What is required — For the entries below, the result should be an exact transcription of the lines from the one with "- Have a feature" up to and including the one with "This library is", and only those.

=-=-=-=-=

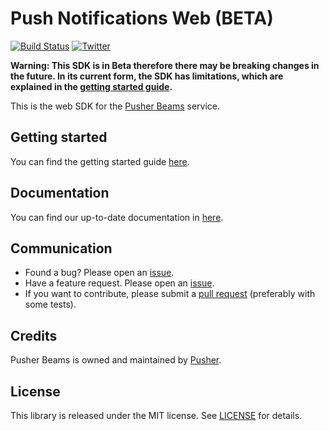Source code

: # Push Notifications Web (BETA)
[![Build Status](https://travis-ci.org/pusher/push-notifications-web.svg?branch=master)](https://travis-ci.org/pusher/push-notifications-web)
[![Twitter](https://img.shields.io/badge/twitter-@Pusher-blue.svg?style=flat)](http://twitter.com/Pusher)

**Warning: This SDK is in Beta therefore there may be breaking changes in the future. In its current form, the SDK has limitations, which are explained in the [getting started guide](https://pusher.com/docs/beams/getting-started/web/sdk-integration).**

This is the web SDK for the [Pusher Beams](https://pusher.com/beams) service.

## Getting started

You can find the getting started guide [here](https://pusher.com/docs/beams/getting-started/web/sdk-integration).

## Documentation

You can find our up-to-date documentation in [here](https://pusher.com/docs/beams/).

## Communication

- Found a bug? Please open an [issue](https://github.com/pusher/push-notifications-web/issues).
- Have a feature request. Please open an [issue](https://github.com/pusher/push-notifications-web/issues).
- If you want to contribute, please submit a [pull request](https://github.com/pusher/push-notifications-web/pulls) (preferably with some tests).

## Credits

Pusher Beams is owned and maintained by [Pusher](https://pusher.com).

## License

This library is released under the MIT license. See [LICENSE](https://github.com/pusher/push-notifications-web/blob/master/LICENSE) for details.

=-=-=-=-=

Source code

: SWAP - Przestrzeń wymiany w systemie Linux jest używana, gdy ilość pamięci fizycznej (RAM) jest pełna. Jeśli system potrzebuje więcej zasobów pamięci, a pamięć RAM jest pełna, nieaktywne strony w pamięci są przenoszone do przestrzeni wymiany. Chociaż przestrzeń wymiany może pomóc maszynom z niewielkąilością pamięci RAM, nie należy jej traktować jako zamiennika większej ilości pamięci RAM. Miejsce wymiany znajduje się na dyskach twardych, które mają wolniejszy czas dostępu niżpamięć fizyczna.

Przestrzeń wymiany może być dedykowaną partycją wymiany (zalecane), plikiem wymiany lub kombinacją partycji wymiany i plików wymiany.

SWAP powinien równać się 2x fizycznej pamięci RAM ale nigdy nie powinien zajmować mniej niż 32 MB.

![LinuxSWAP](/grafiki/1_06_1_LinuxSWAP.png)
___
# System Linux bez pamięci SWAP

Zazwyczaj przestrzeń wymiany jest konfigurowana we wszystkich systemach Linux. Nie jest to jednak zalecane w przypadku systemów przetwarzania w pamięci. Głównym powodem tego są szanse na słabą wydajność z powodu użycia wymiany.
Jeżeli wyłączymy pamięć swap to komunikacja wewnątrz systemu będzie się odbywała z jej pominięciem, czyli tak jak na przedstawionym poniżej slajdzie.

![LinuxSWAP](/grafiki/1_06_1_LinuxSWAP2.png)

=-=-=-=-=

Exercise response —
- Have a feature request. Please open an [issue](https://github.com/pusher/push-notifications-web/issues).
- If you want to contribute, please submit a [pull request](https://github.com/pusher/push-notifications-web/pulls) (preferably with some tests).

## Credits

Pusher Beams is owned and maintained by [Pusher](https://pusher.com).

## License

This library is released under the MIT license. See [LICENSE](https://github.com/pusher/push-notifications-web/blob/master/LICENSE) for details.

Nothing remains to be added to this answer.